* **TASK BRIEF**: The result should be every line of the listing that holds the word "community".

* **ENTRIES SHOWN**:
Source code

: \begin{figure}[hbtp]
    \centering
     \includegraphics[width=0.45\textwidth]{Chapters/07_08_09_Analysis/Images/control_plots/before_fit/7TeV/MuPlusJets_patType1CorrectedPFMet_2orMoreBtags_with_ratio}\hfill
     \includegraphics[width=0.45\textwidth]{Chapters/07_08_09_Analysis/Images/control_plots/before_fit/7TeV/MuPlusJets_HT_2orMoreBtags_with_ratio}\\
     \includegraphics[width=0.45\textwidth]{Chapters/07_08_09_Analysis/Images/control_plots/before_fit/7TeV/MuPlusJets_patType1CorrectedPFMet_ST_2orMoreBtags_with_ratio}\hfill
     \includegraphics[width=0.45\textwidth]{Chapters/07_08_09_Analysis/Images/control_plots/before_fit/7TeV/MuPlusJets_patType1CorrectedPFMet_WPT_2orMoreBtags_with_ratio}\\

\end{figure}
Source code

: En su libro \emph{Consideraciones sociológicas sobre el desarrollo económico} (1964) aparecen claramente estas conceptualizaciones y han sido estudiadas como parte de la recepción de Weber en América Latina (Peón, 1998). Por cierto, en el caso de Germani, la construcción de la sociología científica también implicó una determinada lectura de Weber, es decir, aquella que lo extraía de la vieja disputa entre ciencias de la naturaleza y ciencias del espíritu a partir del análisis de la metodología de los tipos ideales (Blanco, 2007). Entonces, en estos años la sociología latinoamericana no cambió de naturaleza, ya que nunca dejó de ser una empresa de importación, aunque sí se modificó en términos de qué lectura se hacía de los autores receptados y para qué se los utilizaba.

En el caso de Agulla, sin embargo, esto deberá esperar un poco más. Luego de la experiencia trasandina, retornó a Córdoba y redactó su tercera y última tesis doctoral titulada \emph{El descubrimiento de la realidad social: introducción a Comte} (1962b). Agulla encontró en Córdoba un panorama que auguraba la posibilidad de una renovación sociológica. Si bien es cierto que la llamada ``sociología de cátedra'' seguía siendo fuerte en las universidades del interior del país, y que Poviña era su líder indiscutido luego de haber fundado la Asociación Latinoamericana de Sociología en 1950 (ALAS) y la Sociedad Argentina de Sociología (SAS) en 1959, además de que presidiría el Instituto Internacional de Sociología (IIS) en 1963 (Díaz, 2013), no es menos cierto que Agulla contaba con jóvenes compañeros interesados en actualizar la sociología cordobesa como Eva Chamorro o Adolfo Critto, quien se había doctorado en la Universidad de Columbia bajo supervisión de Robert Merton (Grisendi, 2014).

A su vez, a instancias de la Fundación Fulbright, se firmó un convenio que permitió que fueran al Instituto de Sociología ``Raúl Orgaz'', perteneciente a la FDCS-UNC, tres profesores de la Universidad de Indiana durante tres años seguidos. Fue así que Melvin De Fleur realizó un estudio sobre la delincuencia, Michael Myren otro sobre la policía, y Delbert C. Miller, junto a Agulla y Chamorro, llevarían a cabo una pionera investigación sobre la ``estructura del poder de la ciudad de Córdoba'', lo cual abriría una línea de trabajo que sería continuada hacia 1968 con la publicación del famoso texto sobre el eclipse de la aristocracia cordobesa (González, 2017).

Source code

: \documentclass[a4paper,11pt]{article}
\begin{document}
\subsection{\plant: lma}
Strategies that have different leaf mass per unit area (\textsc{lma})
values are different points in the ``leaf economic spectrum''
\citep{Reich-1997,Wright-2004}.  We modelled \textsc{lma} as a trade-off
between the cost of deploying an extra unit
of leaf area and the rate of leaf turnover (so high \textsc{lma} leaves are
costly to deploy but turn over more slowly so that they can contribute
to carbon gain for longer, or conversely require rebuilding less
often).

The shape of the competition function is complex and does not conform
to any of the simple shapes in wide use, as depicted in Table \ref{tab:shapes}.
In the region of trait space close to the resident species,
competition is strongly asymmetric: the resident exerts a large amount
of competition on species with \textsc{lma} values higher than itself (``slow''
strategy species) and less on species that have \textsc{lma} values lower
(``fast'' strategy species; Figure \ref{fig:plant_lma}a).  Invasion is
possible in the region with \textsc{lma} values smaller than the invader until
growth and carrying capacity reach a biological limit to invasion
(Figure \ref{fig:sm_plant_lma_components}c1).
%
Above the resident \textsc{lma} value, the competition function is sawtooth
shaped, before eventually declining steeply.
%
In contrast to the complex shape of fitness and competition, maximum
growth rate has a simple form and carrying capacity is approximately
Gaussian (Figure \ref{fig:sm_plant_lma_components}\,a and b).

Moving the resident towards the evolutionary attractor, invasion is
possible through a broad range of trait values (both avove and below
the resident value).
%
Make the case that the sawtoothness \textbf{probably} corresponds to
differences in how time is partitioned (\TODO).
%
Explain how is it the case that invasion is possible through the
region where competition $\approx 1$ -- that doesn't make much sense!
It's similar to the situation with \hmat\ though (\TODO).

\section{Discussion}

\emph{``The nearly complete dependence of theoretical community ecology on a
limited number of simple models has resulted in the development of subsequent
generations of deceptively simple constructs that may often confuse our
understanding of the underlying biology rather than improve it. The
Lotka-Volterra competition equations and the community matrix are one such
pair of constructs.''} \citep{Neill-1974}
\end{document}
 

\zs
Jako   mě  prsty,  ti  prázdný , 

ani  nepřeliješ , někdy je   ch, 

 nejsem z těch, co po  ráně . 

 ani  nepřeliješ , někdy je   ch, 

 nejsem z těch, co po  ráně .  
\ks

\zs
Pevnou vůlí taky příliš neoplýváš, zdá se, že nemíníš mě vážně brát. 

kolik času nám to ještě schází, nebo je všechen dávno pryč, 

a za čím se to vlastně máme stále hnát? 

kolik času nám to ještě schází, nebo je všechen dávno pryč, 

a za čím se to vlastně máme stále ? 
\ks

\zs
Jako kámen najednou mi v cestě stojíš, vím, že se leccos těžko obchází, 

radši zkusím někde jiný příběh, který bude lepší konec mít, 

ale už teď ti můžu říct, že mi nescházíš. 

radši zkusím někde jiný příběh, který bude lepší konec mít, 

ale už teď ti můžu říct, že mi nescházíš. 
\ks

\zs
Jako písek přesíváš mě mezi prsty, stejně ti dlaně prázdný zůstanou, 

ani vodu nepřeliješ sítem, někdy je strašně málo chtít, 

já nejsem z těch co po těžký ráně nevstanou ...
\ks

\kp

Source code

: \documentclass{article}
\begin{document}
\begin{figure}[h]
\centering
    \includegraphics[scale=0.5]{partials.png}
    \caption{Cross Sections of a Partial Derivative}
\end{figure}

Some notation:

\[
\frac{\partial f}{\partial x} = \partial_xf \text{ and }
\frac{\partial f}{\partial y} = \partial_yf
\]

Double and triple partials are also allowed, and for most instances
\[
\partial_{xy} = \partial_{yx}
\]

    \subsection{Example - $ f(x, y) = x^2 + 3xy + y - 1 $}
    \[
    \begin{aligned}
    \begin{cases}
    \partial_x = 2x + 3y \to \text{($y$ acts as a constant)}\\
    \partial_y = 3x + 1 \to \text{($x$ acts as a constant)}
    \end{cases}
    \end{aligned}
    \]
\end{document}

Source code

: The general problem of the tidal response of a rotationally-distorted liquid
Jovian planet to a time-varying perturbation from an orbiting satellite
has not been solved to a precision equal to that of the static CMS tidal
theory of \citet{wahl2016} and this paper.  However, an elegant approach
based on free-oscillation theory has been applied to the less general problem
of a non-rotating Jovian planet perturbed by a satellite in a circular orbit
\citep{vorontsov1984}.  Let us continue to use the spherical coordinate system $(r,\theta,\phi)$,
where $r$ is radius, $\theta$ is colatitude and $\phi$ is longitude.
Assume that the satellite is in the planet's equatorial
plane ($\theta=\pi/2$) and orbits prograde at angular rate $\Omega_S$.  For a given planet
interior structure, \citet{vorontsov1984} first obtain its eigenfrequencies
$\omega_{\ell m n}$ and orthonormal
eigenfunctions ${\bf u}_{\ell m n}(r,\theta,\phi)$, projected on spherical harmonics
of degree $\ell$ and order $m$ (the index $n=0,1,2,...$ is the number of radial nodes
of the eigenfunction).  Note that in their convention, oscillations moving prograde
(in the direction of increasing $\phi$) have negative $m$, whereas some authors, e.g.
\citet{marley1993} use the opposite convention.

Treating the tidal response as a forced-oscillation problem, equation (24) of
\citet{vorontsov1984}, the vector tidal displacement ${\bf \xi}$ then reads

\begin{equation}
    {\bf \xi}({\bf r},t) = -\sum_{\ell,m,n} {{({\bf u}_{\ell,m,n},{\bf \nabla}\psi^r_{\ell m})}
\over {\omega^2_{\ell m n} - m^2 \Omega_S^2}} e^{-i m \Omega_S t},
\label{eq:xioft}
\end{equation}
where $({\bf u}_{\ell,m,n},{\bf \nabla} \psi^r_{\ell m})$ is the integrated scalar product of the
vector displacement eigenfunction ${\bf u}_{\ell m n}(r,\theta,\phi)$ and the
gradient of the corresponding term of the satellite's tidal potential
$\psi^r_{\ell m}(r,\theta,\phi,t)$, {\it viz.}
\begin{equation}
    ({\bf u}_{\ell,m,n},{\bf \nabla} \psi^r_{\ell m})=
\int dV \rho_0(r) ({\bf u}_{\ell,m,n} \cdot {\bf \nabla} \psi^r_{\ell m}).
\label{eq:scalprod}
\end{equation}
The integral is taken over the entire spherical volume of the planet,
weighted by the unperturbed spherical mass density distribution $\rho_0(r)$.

* **ANSWER SECTION**:
\emph{``The nearly complete dependence of theoretical community ecology on a
Lotka-Volterra competition equations and the community matrix are one such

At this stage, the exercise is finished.